▸ GOAL OF THE EXERCISE:
Word for word, restate the records from their first line through the line with "Lists the movies you are planning to watch.\", both ends included; omit each picture.

▸ INPUT:
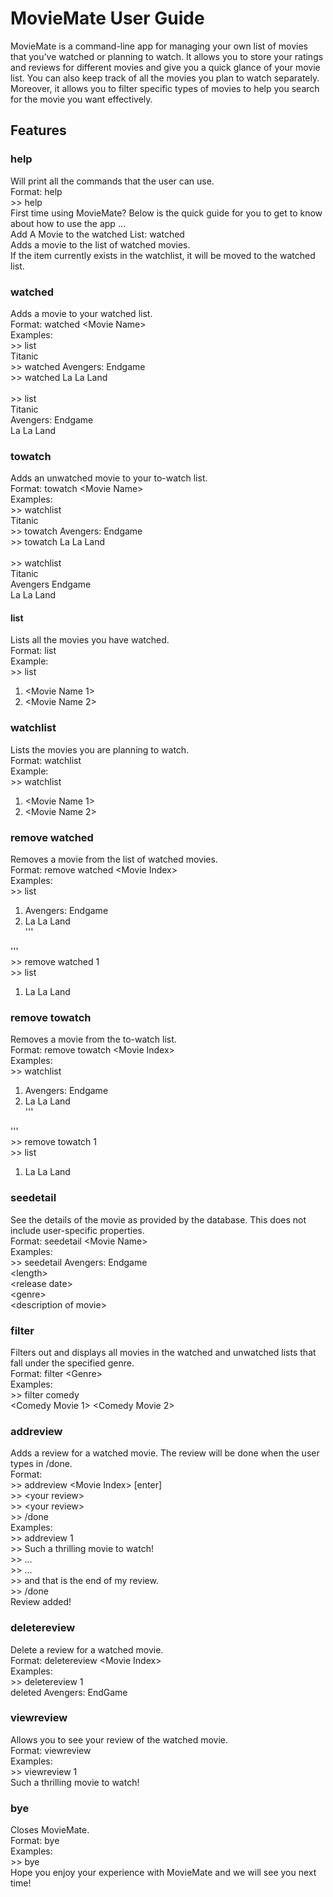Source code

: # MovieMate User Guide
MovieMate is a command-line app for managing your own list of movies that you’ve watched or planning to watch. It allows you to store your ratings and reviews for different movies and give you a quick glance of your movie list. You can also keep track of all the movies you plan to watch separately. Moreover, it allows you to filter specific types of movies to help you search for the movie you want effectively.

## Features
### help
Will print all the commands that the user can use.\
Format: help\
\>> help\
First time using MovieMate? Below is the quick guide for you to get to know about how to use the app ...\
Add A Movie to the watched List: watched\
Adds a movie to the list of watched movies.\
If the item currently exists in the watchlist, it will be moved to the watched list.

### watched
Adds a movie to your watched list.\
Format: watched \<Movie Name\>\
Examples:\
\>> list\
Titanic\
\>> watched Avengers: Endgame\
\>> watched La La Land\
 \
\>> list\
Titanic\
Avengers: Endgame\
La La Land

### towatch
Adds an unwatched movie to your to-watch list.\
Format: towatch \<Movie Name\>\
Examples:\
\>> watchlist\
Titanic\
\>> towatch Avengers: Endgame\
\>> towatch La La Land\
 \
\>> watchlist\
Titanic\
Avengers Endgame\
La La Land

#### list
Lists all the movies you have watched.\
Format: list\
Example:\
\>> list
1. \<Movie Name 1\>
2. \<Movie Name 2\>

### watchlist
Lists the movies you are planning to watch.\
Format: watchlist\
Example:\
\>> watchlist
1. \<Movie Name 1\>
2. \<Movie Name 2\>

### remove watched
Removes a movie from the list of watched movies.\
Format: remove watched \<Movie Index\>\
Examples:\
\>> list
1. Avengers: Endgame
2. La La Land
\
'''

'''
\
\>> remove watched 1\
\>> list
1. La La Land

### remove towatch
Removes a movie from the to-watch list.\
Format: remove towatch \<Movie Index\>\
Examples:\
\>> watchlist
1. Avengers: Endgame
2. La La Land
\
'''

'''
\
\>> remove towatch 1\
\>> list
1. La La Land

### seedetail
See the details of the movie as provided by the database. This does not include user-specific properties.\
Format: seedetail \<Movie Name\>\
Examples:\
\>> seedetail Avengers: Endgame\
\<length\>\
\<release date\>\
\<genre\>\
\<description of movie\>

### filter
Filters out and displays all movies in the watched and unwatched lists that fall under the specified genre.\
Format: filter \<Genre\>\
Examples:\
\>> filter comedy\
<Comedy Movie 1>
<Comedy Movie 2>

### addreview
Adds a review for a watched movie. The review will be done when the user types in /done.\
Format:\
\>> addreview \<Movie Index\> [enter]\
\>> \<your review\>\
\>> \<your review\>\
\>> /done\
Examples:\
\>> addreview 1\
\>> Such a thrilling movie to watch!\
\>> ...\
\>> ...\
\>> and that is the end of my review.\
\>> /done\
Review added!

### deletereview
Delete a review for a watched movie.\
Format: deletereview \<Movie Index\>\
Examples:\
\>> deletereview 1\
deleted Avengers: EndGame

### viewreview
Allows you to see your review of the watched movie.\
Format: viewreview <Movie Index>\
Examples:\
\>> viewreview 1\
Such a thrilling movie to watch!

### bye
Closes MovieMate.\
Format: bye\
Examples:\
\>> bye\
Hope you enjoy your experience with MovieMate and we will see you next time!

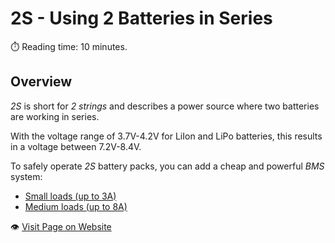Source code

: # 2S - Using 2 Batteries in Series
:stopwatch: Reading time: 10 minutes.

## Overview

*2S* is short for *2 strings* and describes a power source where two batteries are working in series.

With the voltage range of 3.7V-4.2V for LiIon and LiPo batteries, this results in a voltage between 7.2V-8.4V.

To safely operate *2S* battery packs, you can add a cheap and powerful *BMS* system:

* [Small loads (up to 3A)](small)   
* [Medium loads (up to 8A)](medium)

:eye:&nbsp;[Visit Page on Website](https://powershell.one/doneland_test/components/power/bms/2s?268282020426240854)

▸ WRITTEN RESPONSE:
Source code

: # MovieMate User Guide
MovieMate is a command-line app for managing your own list of movies that you’ve watched or planning to watch. It allows you to store your ratings and reviews for different movies and give you a quick glance of your movie list. You can also keep track of all the movies you plan to watch separately. Moreover, it allows you to filter specific types of movies to help you search for the movie you want effectively.

## Features
### help
Will print all the commands that the user can use.\
Format: help\
\>> help\
First time using MovieMate? Below is the quick guide for you to get to know about how to use the app ...\
Add A Movie to the watched List: watched\
Adds a movie to the list of watched movies.\
If the item currently exists in the watchlist, it will be moved to the watched list.

### watched
Adds a movie to your watched list.\
Format: watched \<Movie Name\>\
Examples:\
\>> list\
Titanic\
\>> watched Avengers: Endgame\
\>> watched La La Land\
 \
\>> list\
Titanic\
Avengers: Endgame\
La La Land

### towatch
Adds an unwatched movie to your to-watch list.\
Format: towatch \<Movie Name\>\
Examples:\
\>> watchlist\
Titanic\
\>> towatch Avengers: Endgame\
\>> towatch La La Land\
 \
\>> watchlist\
Titanic\
Avengers Endgame\
La La Land

#### list
Lists all the movies you have watched.\
Format: list\
Example:\
\>> list
1. \<Movie Name 1\>
2. \<Movie Name 2\>

### watchlist
Lists the movies you are planning to watch.\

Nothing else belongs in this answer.